KFYO (790 kHz) is a Lubbock, Texas, based news/talk radio station, owned by Townsquare Media. Its studios and transmitters are located in southwest Lubbock.

History

Before Lubbock

In 1927, T. E. Kirksey, under the Kirksey Bros. Battery and Electric Company, established a radio station at Breckenridge, which operated with 15 watts on 1420 kHz. In early 1928, it was allowed to increase power to 100 watts.

On September 22, 1928, KFYO moved to Abilene, where it remained on 1420 and upgraded to 250 watts day and 100 watts night. The station maintained studios in the Grace Hotel. 16-year-old Grant Turner, later an announcer for the Grand Ole Opry in Nashville, joined the station when it moved to Abilene.

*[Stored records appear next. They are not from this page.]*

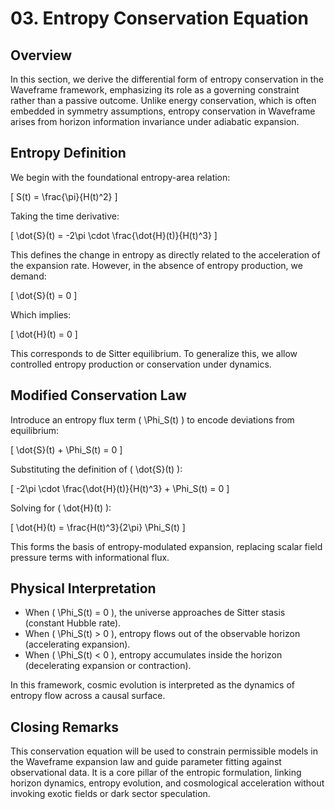 # 03. Entropy Conservation Equation

## Overview

In this section, we derive the differential form of entropy conservation in the Waveframe framework, emphasizing its role as a governing constraint rather than a passive outcome. Unlike energy conservation, which is often embedded in symmetry assumptions, entropy conservation in Waveframe arises from horizon information invariance under adiabatic expansion.

## Entropy Definition

We begin with the foundational entropy-area relation:

\[
S(t) = \frac{\pi}{H(t)^2}
\]

Taking the time derivative:

\[
\dot{S}(t) = -2\pi \cdot \frac{\dot{H}(t)}{H(t)^3}
\]

This defines the change in entropy as directly related to the acceleration of the expansion rate. However, in the absence of entropy production, we demand:

\[
\dot{S}(t) = 0
\]

Which implies:

\[
\dot{H}(t) = 0
\]

This corresponds to de Sitter equilibrium. To generalize this, we allow controlled entropy production or conservation under dynamics.

## Modified Conservation Law

Introduce an entropy flux term \( \Phi_S(t) \) to encode deviations from equilibrium:

\[
\dot{S}(t) + \Phi_S(t) = 0
\]

Substituting the definition of \( \dot{S}(t) \):

\[
-2\pi \cdot \frac{\dot{H}(t)}{H(t)^3} + \Phi_S(t) = 0
\]

Solving for \( \dot{H}(t) \):

\[
\dot{H}(t) = \frac{H(t)^3}{2\pi} \Phi_S(t)
\]

This forms the basis of entropy-modulated expansion, replacing scalar field pressure terms with informational flux.

## Physical Interpretation

- When \( \Phi_S(t) = 0 \), the universe approaches de Sitter stasis (constant Hubble rate).
- When \( \Phi_S(t) > 0 \), entropy flows out of the observable horizon (accelerating expansion).
- When \( \Phi_S(t) < 0 \), entropy accumulates inside the horizon (decelerating expansion or contraction).

In this framework, cosmic evolution is interpreted as the dynamics of entropy flow across a causal surface.

## Closing Remarks

This conservation equation will be used to constrain permissible models in the Waveframe expansion law and guide parameter fitting against observational data. It is a core pillar of the entropic formulation, linking horizon dynamics, entropy evolution, and cosmological acceleration without invoking exotic fields or dark sector speculation.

At times, KFYO has claimed a longer history, stretching back to an experimental station allegedly started by Kirksey in 1923, in Bentonville, Arkansas. However, no station was licensed to Kirksey there. Bentonville's first radio station was KFVX, run by Ralph H. Porter in 1925 but closed the same year. There was an earlier and unrelated KFYO, which operated at Texarkana, Texas. KFYO Texarkana shut down in February 1927, and KFYO Breckenridge received a construction permit six months later.

Moving to Lubbock
In February 1932, Kirksey filed and was approved to move KFYO to Lubbock on 1310 kHz, utilizing a site at 2312 5th Street, three blocks east of Texas Tech University. The station began broadcasting from Lubbock on April 23. Two years later, the station moved to new downtown studios and offices located at 914 Avenue J. Also in 1934, KFYO aired the first-ever radio broadcast of a Texas Tech football game; it then began broadcasting games regularly in 1935, holding the rights continuously through the 1993 season.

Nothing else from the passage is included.